### Task to complete:
Filter out all lines without the word "Type" from the data below, please, and copy the rest.

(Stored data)
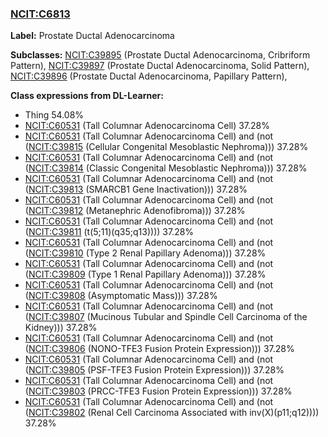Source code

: 
### [NCIT:C6813](http://purl.obolibrary.org/obo/NCIT_C6813)
**Label:** Prostate Ductal Adenocarcinoma

**Subclasses:** [NCIT:C39895](http://purl.obolibrary.org/obo/NCIT_C39895) (Prostate Ductal Adenocarcinoma, Cribriform Pattern), [NCIT:C39897](http://purl.obolibrary.org/obo/NCIT_C39897) (Prostate Ductal Adenocarcinoma, Solid Pattern), [NCIT:C39896](http://purl.obolibrary.org/obo/NCIT_C39896) (Prostate Ductal Adenocarcinoma, Papillary Pattern), 

**Class expressions from DL-Learner:**

- Thing 54.08%
- [NCIT:C60531](http://purl.obolibrary.org/obo/NCIT_C60531) (Tall Columnar Adenocarcinoma Cell) 37.28%
- [NCIT:C60531](http://purl.obolibrary.org/obo/NCIT_C60531) (Tall Columnar Adenocarcinoma Cell) and (not ([NCIT:C39815](http://purl.obolibrary.org/obo/NCIT_C39815) (Cellular Congenital Mesoblastic Nephroma))) 37.28%
- [NCIT:C60531](http://purl.obolibrary.org/obo/NCIT_C60531) (Tall Columnar Adenocarcinoma Cell) and (not ([NCIT:C39814](http://purl.obolibrary.org/obo/NCIT_C39814) (Classic Congenital Mesoblastic Nephroma))) 37.28%
- [NCIT:C60531](http://purl.obolibrary.org/obo/NCIT_C60531) (Tall Columnar Adenocarcinoma Cell) and (not ([NCIT:C39813](http://purl.obolibrary.org/obo/NCIT_C39813) (SMARCB1 Gene Inactivation))) 37.28%
- [NCIT:C60531](http://purl.obolibrary.org/obo/NCIT_C60531) (Tall Columnar Adenocarcinoma Cell) and (not ([NCIT:C39812](http://purl.obolibrary.org/obo/NCIT_C39812) (Metanephric Adenofibroma))) 37.28%
- [NCIT:C60531](http://purl.obolibrary.org/obo/NCIT_C60531) (Tall Columnar Adenocarcinoma Cell) and (not ([NCIT:C39811](http://purl.obolibrary.org/obo/NCIT_C39811) (t(5;11)(q35;q13)))) 37.28%
- [NCIT:C60531](http://purl.obolibrary.org/obo/NCIT_C60531) (Tall Columnar Adenocarcinoma Cell) and (not ([NCIT:C39810](http://purl.obolibrary.org/obo/NCIT_C39810) (Type 2 Renal Papillary Adenoma))) 37.28%
- [NCIT:C60531](http://purl.obolibrary.org/obo/NCIT_C60531) (Tall Columnar Adenocarcinoma Cell) and (not ([NCIT:C39809](http://purl.obolibrary.org/obo/NCIT_C39809) (Type 1 Renal Papillary Adenoma))) 37.28%
- [NCIT:C60531](http://purl.obolibrary.org/obo/NCIT_C60531) (Tall Columnar Adenocarcinoma Cell) and (not ([NCIT:C39808](http://purl.obolibrary.org/obo/NCIT_C39808) (Asymptomatic Mass))) 37.28%
- [NCIT:C60531](http://purl.obolibrary.org/obo/NCIT_C60531) (Tall Columnar Adenocarcinoma Cell) and (not ([NCIT:C39807](http://purl.obolibrary.org/obo/NCIT_C39807) (Mucinous Tubular and Spindle Cell Carcinoma of the Kidney))) 37.28%
- [NCIT:C60531](http://purl.obolibrary.org/obo/NCIT_C60531) (Tall Columnar Adenocarcinoma Cell) and (not ([NCIT:C39806](http://purl.obolibrary.org/obo/NCIT_C39806) (NONO-TFE3 Fusion Protein Expression))) 37.28%
- [NCIT:C60531](http://purl.obolibrary.org/obo/NCIT_C60531) (Tall Columnar Adenocarcinoma Cell) and (not ([NCIT:C39805](http://purl.obolibrary.org/obo/NCIT_C39805) (PSF-TFE3 Fusion Protein Expression))) 37.28%
- [NCIT:C60531](http://purl.obolibrary.org/obo/NCIT_C60531) (Tall Columnar Adenocarcinoma Cell) and (not ([NCIT:C39803](http://purl.obolibrary.org/obo/NCIT_C39803) (PRCC-TFE3 Fusion Protein Expression))) 37.28%
- [NCIT:C60531](http://purl.obolibrary.org/obo/NCIT_C60531) (Tall Columnar Adenocarcinoma Cell) and (not ([NCIT:C39802](http://purl.obolibrary.org/obo/NCIT_C39802) (Renal Cell Carcinoma Associated with inv(X)(p11;q12)))) 37.28%


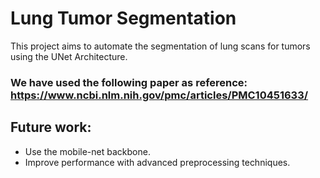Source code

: # Lung Tumor Segmentation
This project aims to automate the segmentation of lung scans for tumors using the UNet Architecture.

### We have used the following paper as reference: https://www.ncbi.nlm.nih.gov/pmc/articles/PMC10451633/

## Future work:
- Use the mobile-net backbone.
- Improve performance with advanced preprocessing techniques.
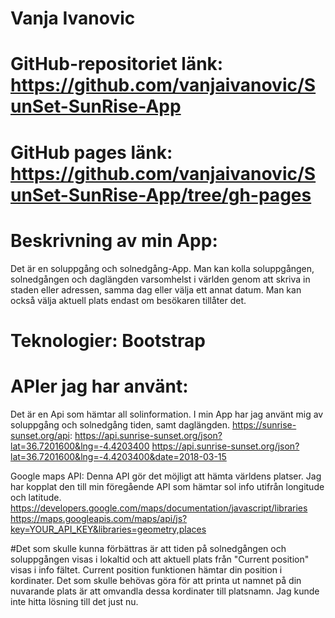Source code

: # Vanja Ivanovic
# GitHub-repositoriet länk: https://github.com/vanjaivanovic/SunSet-SunRise-App
# GitHub pages länk: https://github.com/vanjaivanovic/SunSet-SunRise-App/tree/gh-pages

# Beskrivning av min App:
Det är en soluppgång och solnedgång-App. Man kan kolla soluppgången, solnedgången och daglängden varsomhelst i världen genom att skriva in staden eller adressen, samma dag eller välja ett annat datum. Man kan också välja aktuell plats endast om besökaren tillåter det.
# Teknologier: Bootstrap
# APIer jag har använt:

Det är en Api som hämtar all solinformation. I min App har jag använt mig av soluppgång och solnedgång tiden, samt daglängden.
https://sunrise-sunset.org/api:
https://api.sunrise-sunset.org/json?lat=36.7201600&lng=-4.4203400
https://api.sunrise-sunset.org/json?lat=36.7201600&lng=-4.4203400&date=2018-03-15

Google maps API:
Denna API gör det möjligt att hämta världens platser. Jag har kopplat den till min föregående API som hämtar sol info utifrån longitude och latitude. 
https://developers.google.com/maps/documentation/javascript/libraries
https://maps.googleapis.com/maps/api/js?key=YOUR_API_KEY&libraries=geometry,places

#Det som skulle kunna förbättras är att tiden på solnedgången och soluppgången visas i lokaltid och att aktuell plats från "Current position" visas i info fältet. Current position funktionen hämtar din position i kordinater. Det som skulle behövas göra för att printa ut namnet på din nuvarande plats är att omvandla dessa kordinater till platsnamn. Jag kunde inte hitta lösning till det just nu.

### Written reply:
- [NCIT:C60531](http://purl.obolibrary.org/obo/NCIT_C60531) (Tall Columnar Adenocarcinoma Cell) and (not ([NCIT:C39810](http://purl.obolibrary.org/obo/NCIT_C39810) (Type 2 Renal Papillary Adenoma))) 37.28%
- [NCIT:C60531](http://purl.obolibrary.org/obo/NCIT_C60531) (Tall Columnar Adenocarcinoma Cell) and (not ([NCIT:C39809](http://purl.obolibrary.org/obo/NCIT_C39809) (Type 1 Renal Papillary Adenoma))) 37.28%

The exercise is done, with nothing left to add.